#### [Aim of the task]
Lines before the one containing "It can reduce" are left out; that line and every line after it, through the end of the records, are to be reproduced exactly.

──────── Data to use

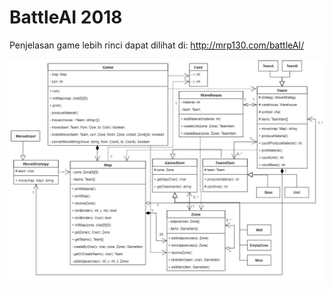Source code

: # BattleAI 2018

Penjelasan game lebih rinci dapat dilihat di: http://mrp130.com/battleAI/

![](./battle_AI_2018.jpg)
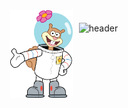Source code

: <div align="center" style="display: flex; align-items: center; justify-content: center;">
  <img src="./sandy-cheeks-seeklogo.svg" alt="Sandy Cheeks Logo" width="100" style="margin-right: 10px;" />
  <img src="https://capsule-render.vercel.app/api?type=venom&color=9AC8CD&text=Sandy's%20Github&height=200&animation=fadeIn&fontColor=003C43" alt="header" height="100" />
</div>
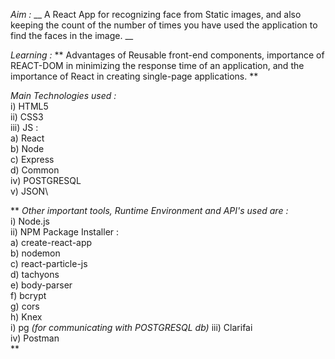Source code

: *Aim :*  __ A React App for recognizing face from Static images, and also keeping the count of the number of times you have used the application to find the faces in the image. __ 

*Learning :* ** Advantages of Reusable front-end components, importance of REACT-DOM in minimizing the response time of an application, and the importance of React in creating single-page applications. ** 

*Main Technologies used :*  
   i) HTML5\
  ii) CSS3\
 iii) JS :\
      a) React\
      b) Node\
      c) Express\
      d) Common\
  iv) POSTGRESQL\
   v) JSON\  


** *Other important tools, Runtime Environment and API's used are :*\
   i) Node.js\
  ii) NPM Package Installer :\
      a) create-react-app\
      b) nodemon\
      c) react-particle-js\
      d) tachyons\
      e) body-parser\
      f) bcrypt\
      g) cors\
      h) Knex\
      i) pg *(for communicating with POSTGRESQL db)*
 iii) Clarifai\
  iv) Postman\
**  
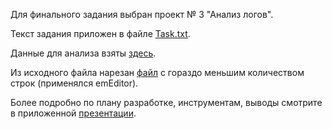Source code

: Для финального задания выбран проект № 3 "Анализ логов".

Текст задания приложен в файле [Task.txt](https://github.com/YKhabina/1T_Data/blob/master/Test_project/Task.txt).

Данные для анализа взяты [здесь](https://disk.yandex.ru/d/bneLL8F_1UWvsQ).

Из исходного файла нарезан [файл](https://github.com/YKhabina/1T_Data/blob/master/Test_project/access_4_1_1.log) с гораздо меньшим количеством строк (применялся emEditor).

Более подробно по плану разработке, инструментам, выводы смотрите в приложенной [презентации](https://github.com/YKhabina/1T_Data/blob/master/Test_project/Project_Khabina.pdf).


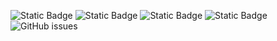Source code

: ![Static Badge](https://img.shields.io/badge/blacklists-60-000000) ![Static Badge](https://img.shields.io/badge/blacklisted-2923535-cc0000) ![Static Badge](https://img.shields.io/badge/whitelisted-2242-00CC00) ![Static Badge](https://img.shields.io/badge/streaming_blacklist-28106-000000) ![GitHub issues](https://img.shields.io/github/issues/fabriziosalmi/blacklists)
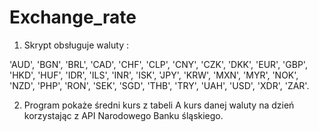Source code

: # Exchange_rate

1. Skrypt obsługuje waluty :

'AUD', 'BGN', 'BRL', 'CAD', 'CHF', 'CLP', 'CNY', 'CZK', 'DKK', 'EUR', 'GBP', 'HKD', 'HUF', 'IDR', 'ILS', 'INR', 'ISK', 'JPY', 'KRW', 'MXN', 'MYR', 'NOK', 'NZD', 'PHP', 'RON', 'SEK', 'SGD', 'THB', 'TRY', 'UAH', 'USD', 'XDR', 'ZAR'.

2. Program pokaże średni kurs z tabeli A kurs danej waluty na dzień korzystając z API Narodowego Banku śląskiego.
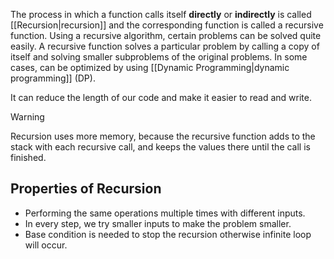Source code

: The process in which a function calls itself **directly** or **indirectly** is called [[Recursion|recursion]] and the corresponding function is called a recursive function. Using a recursive algorithm, certain problems can be solved quite easily.  A recursive function solves a particular problem by calling a copy of itself and solving smaller subproblems of the original problems. In some cases, can be optimized by using [[Dynamic Programming|dynamic programming]] (DP).

It can reduce the length of our code and make it easier to read and write.

> [!warning]
> Recursion uses more memory, because the recursive function adds to the stack with each recursive call, and keeps the values there until the call is finished.

## Properties of Recursion
- Performing the same operations multiple times with different inputs.
- In every step, we try smaller inputs to make the problem smaller.
- Base condition is needed to stop the recursion otherwise infinite loop will occur.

────────────────

#### [Answer area]
It can reduce the length of our code and make it easier to read and write.

> [!warning]
> Recursion uses more memory, because the recursive function adds to the stack with each recursive call, and keeps the values there until the call is finished.

## Properties of Recursion
- Performing the same operations multiple times with different inputs.
- In every step, we try smaller inputs to make the problem smaller.
- Base condition is needed to stop the recursion otherwise infinite loop will occur.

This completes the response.